Next to the Josephine Baker was a picture I recognised, a framed architectural sketch of Bruno Taut’s glass pavilion. Like all the other architects of his generation, Taut believed that you could morally uplift the masses through architecture. But unlike most of his contemporaries he didn’t want to do that by sticking them in concrete blocks. Taut’s big thing was glass, which he believed had spiritual qualities. He wanted to build Stadtkrones, literally ‘city crowns’, secular cathedrals that would draw the spiritual energy of the city upwards. His glass pavilion at the Cologne Exhibition in 1914 was an elongated dome constructed from glass panels with a step fountain inside — the Gherkin at St Mary Axe is a scaled-up version, but stuffed with lots of offices. As a piece of architecture, it was as pretty and non-functional as an art nouveau bicycle and an odd picture for a committed brutalist like Stromberg to have on his wall.
‘That’s by Bruno Taut,’ said Ms Shapiro. ‘A contemporary of Stromberg, bit of a rebel by all accounts. Can you tell which famous London building it influenced?’
‘Is it valuable as well?’ I asked.
‘Definitely,’ she said, obviously disappointed that I didn’t want to play. ‘Most of the works in here are original if minor pieces by some pretty famous names. The insurance estimate for the art alone is upwards of two million pounds. Hence the expensive security system.’
Even more expensive after the break-in, I thought. And yet none of the art was stolen. ‘If nothing was stolen,’ I asked, ‘how did you know there was a break-in?’
‘Because we found a hole,’ she said with a note of triumph.
I actually knew all about the hole from the report, but it’s always good to get a potential witness warmed up on something you can verify. That way you can tell how bad a liar they are. It’s nothing personal, you understand — just good police work.
Ms Shapiro gracefully dipped down and pulled back an ugly black and white striped rug to reveal where a neat rectangular section of the parquet floor had been recently replaced with a plain hardwood sheet. She hooked a finger through a ring handle at one end and lifted the board away to reveal the safe.

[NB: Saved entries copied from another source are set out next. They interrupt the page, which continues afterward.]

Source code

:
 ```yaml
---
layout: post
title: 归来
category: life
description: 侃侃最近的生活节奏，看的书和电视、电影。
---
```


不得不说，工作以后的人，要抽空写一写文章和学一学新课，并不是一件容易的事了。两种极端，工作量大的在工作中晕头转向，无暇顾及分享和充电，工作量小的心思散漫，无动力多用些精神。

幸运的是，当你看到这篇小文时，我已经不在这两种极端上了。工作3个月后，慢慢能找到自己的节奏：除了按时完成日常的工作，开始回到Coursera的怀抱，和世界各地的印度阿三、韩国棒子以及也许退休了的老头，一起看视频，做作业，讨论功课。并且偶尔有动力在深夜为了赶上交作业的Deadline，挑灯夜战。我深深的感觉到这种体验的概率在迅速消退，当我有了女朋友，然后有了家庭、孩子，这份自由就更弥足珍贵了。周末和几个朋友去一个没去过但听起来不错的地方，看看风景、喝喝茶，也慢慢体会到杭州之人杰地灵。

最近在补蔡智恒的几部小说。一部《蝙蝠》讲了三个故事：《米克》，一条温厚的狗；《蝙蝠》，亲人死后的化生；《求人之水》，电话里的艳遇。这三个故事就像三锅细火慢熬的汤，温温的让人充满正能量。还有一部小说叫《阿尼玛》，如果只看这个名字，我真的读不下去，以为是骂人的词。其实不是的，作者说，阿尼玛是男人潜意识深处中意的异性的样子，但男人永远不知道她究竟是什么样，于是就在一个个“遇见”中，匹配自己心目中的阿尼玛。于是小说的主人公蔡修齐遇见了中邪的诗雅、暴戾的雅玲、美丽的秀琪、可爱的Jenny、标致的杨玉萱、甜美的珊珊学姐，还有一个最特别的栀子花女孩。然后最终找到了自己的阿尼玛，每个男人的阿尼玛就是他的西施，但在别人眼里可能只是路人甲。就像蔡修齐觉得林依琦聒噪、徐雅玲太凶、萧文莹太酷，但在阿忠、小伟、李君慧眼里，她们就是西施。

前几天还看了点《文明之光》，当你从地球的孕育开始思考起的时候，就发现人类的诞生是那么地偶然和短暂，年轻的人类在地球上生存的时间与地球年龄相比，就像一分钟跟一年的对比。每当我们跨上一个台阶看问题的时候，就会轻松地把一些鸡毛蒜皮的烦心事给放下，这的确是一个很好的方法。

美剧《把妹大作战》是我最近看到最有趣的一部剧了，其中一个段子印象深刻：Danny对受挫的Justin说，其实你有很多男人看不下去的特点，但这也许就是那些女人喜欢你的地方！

Custom built, possibly by Chubb in the 1950s, although the National Trust hadn’t been able to verify the manufacturer yet.
‘Which makes it an interesting item in its own right,’ said Ms Shapiro. ‘We’re thinking we may leave it uncovered so the public can see it.’

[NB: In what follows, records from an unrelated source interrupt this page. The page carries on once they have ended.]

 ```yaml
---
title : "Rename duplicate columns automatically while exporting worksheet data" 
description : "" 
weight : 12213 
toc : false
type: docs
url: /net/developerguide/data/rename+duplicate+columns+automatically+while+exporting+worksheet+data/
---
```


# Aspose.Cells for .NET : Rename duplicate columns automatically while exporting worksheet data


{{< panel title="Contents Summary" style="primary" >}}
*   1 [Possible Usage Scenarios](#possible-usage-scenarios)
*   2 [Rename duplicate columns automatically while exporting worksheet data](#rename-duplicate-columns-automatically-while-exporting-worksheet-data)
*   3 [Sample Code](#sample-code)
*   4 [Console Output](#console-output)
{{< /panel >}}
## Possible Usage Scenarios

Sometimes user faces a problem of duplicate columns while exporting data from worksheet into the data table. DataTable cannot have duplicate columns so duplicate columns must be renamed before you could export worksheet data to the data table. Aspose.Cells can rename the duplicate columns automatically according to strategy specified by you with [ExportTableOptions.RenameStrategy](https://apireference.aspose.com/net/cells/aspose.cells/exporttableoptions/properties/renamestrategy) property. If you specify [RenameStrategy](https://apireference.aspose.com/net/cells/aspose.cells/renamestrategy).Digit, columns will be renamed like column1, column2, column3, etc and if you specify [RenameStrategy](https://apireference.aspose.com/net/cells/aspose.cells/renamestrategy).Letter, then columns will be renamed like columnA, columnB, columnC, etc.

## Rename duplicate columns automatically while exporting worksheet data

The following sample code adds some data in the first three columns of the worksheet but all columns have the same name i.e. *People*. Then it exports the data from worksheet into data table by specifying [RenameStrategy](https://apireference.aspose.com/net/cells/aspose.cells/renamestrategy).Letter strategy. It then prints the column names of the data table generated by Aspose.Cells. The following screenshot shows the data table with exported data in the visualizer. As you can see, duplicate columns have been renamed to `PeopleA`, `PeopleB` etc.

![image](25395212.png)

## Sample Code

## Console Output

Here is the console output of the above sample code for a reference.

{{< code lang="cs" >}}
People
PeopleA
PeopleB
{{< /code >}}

Mulkern had left no tool marks on the casing so it either hadn’t been locked — a possibility — or he’d cracked it the old-fashioned way.
‘Do you reckon it was part of the original build?’ I asked. The safe was shallow enough to fit into the concrete floor without protruding through the ceiling below but was definitely deep enough to hold the Die Praxis Der Magie plus a number of other books — maybe three or four more.
Ms Shapiro shook her head. ‘That’s an excellent question to which I wish I knew the answer.’
I lowered myself onto the floor and stuck my face in the safe. It smelt of clean metal and what might have been old paper — there were no vestigia that I could detect. Nightingale had advised that the grimoire wouldn’t have left a trace — ‘Books of magic,’ he’d said, ‘are not necessarily magical books.’ Still, I’d been hoping for a touch of the razor that I’d started associating with the Faceless Man.
But there was nothing. Mulkern, assuming it was him who broke into the villa, had either been working alone, or with hypothetical persons unknown who hadn’t used magic. Apart from the barbecue down in Bromley we didn’t have anything to link the Faceless Man to the Die Praxis Der Magie or the burglary. That’s the trouble with evidence — either you’ve got it or you ain’t.
In the report it mentioned the insurance company had found evidence that the door on the roof had been forced at some point in the recent past. I asked Ms Shapiro about the lock and if she’d show me up to have a look.
‘We don’t know when that happened for sure,’ she said as she led me back to the spiral stairs. ‘Frankly, the insurance company were just trying to impress us with how keen they were.’
‘Did they put your premiums up?’
‘What do you think?’ she asked.
There was a poster-sized photograph of the Skygarden Tower hanging on the second floor landing. It had been taken at night with the base lit by coloured floodlights and the windows ablaze. I asked whether Stromberg had hung it there himself.
‘No,’ said Ms Shapiro. ‘But he regarded Skygarden as his best work, so we thought it would be appropriate to mark that. It was taken in 1969 just before the first tenants moved in.’
Which explained why it didn’t look like a sink estate — it looked like the future.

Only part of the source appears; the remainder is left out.